But I got there with ample time to spare, and I even had enough time for me to grab a donut for the plane, while I waited for Zoe’s subway to start moving again. Once on the plane, we realized we were sitting in separate rows, but luckily, someone agreed to switch, and landing me in the middle of the middle aisle, next to a slightly overly chatty Spanish man.

Nevertheless, the flight passed fairly quickly, although I hope to never sit in that spot on a plane ever again, and before we knew it, we were in Barcelona. After many precarious escalators without steps, we acquired an Uber to our AirBnB, which we struggled to get into as it began drizzling. When we got there, the cleaning lady was still there. So we dropped our stuff off and braved the drizzling rain in search of some lunch, as Iberia airlines does not provide any food.

I decided to drag Zoe to the famous La Boqueria, as I figured it would provide us a lot of options for lunch. What I forgot was that famous markets tend to attract a lot of tourists with the exact same idea, and thus are very crowded, especially around noon.
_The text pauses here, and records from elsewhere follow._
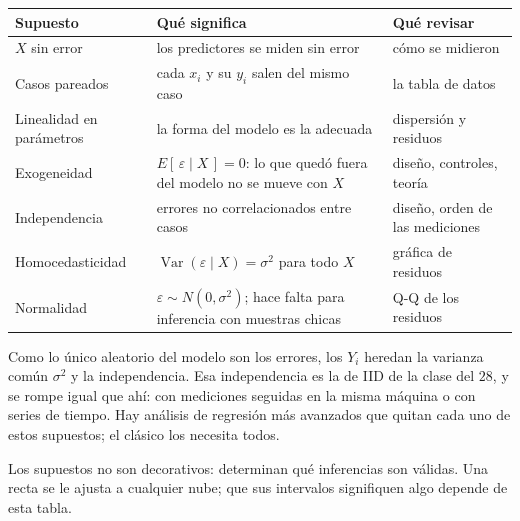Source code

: \documentclass[11pt,letterpaper]{article}
\begin{document}
\begin{center}
\small
\begin{tabular}{>{\raggedright\arraybackslash}p{3.2cm}%
                >{\raggedright\arraybackslash}p{6.2cm}%
                >{\raggedright\arraybackslash}p{4.2cm}}
    \toprule
    \textbf{Supuesto} & \textbf{Qué significa} & \textbf{Qué revisar} \\
    \midrule
    $X$ sin error & los predictores se miden sin error
                  & cómo se midieron \\
    \addlinespace
    Casos pareados & cada $x_i$ y su $y_i$ salen del mismo caso
                   & la tabla de datos \\
    \addlinespace
    Linealidad en parámetros & la forma del modelo es la adecuada
                             & dispersión y residuos \\
    \addlinespace
    Exogeneidad & $E[\,\varepsilon \mid X\,] = 0$: lo que quedó fuera
                  del modelo no se mueve con $X$
                & diseño, controles, teoría \\
    \addlinespace
    Independencia & errores no correlacionados entre casos
                  & diseño, orden de las mediciones \\
    \addlinespace
    Homocedasticidad & $\operatorname{Var}(\varepsilon \mid X)
                        = \sigma^2$ para todo $X$
                     & gráfica de residuos \\
    \addlinespace
    Normalidad & $\varepsilon \sim N(0, \sigma^2)$; hace falta para
                 inferencia con muestras chicas
               & Q-Q de los residuos \\
    \bottomrule
\end{tabular}
\end{center}

Como lo único aleatorio del modelo son los errores, los $Y_i$ heredan
la varianza común $\sigma^2$ y la independencia. Esa independencia es
la de IID de la clase del $28$, y se rompe igual que ahí: con
mediciones seguidas en la misma máquina o con series de tiempo. Hay
análisis de regresión más avanzados que quitan cada uno de estos
supuestos; el clásico los necesita todos.

\begin{idea}
    Los supuestos no son decorativos: determinan qué inferencias son
    válidas. Una recta se le ajusta a cualquier nube; que sus
    intervalos signifiquen algo depende de esta tabla.
\end{idea}
\end{document}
Zoe is also allergic to even more things than I am, and so the best our tired, impatient, hungry selves could scrounge up was a little cone of ham, cheese, and breadsticks, which was perfectly adequate.

We then hopped on over to Caelum, a cafe that only serves only food and drinks made in monasteries or nunneries, that happened to be in the area. There I got a mysterious fruity, floral, sparkling wine cocktail, and a really good warm cinnamon-bun esque pastry that was perfect for a gloomy day like that day.
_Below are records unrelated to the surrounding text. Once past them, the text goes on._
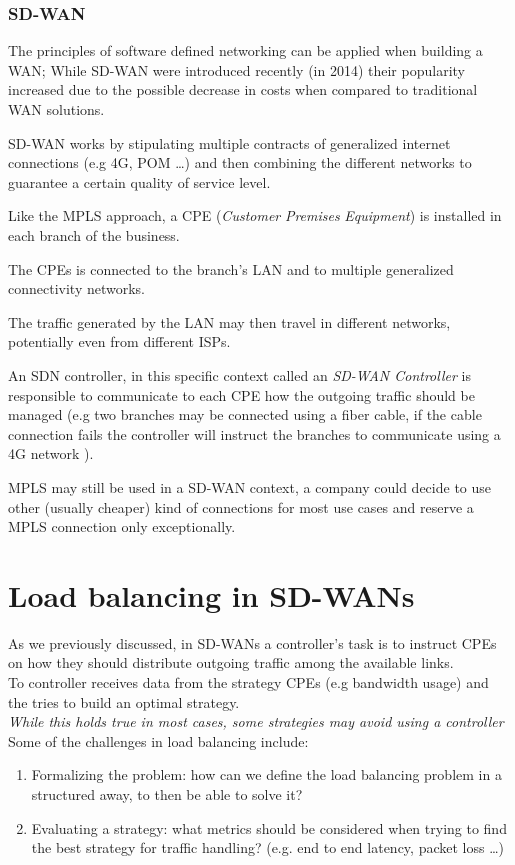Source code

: \documentclass{article}
\begin{document}
   \subsubsection{SD-WAN}
   The principles of software defined networking can be applied when building a WAN;
   While SD-WAN were introduced recently (in 2014) their popularity increased due to the possible decrease in costs when compared to traditional WAN solutions.
   
   SD-WAN works by stipulating multiple contracts of generalized internet connections (e.g 4G, POM \dots) and then combining the different networks to guarantee a certain quality of service level.
  
   Like the MPLS approach, a CPE (\textit{Customer} \textit{Premises} \textit{Equipment}) is installed in each branch of the business.
   
   The CPEs is connected to the branch's LAN and to multiple generalized connectivity networks.
  
   The traffic generated by the LAN may then travel in different networks, potentially even from different ISPs.
   
   An SDN controller, in this specific context called an \textit{SD-WAN Controller} is responsible to communicate to each CPE how the outgoing traffic should be managed (e.g two branches may be connected using a fiber cable, if the cable connection fails the controller will instruct the branches to communicate using a 4G network ).
   
   MPLS may still be used in a SD-WAN context, a company could decide to use other (usually cheaper) kind of connections for most use cases and reserve a MPLS connection only exceptionally.
   
 
 \section{Load balancing in SD-WANs}
 
 As we previously discussed, in SD-WANs a controller's task is to instruct CPEs on how they should distribute outgoing traffic among the available links. \\
 To controller receives data from the strategy CPEs (e.g bandwidth usage) and the tries to build an optimal strategy. \\
 \textit{While this holds true in most cases, some strategies may avoid using a controller} \\
 Some of the challenges in load balancing include:
 \begin{enumerate}
 	\item Formalizing the problem: how can we define the load balancing problem in a structured away, to then be able to solve it?
 	\item Evaluating a strategy: what metrics should be considered when trying to find the best strategy for traffic handling? (e.g. end to end latency, packet loss \dots)
 \end{enumerate}
\pagebreak
\end{document}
We then headed back to our AirBnB, making pitstops for coffee and groceries along the way. At the store, I stocked up on tangerines and marveled at the inexpensive prices of alcohol. I also learned that Spanish self-checkout kiosks will ask you to pay extra for a bag, and the appropriate response is not to panic and try to speak English to the cashier, who is an old lady that clearly is baffled by the dumb American tourist who is freaking out and trying to summon back her friend who has already finished paying and speaks some Spanish. Definitely don’t do that.

I’m pretty sure this cafe happened to be Chinese-owned as well, as some of the people working there spoke Chinese. Also, they had dumplings, and soup dumplings, and fried rice on the menu as well.

Moment of appreciation for the box of wine that costs less than a slice of pizza 🍷

peep the rainbow after the rain finally ended🌈

The host even left us a bottle of wine!

But unsurprisingly, Zoe did an excellent job of choosing AirBnBs. Honestly, I would love to live in this apartment. It looked like an IKEA showroom, but in a very aspirational way, that would make me buy a shelf or something in the hopes of emulating. There was even a little balcony with a table and chairs, and very fancy appliances, including a washing machine.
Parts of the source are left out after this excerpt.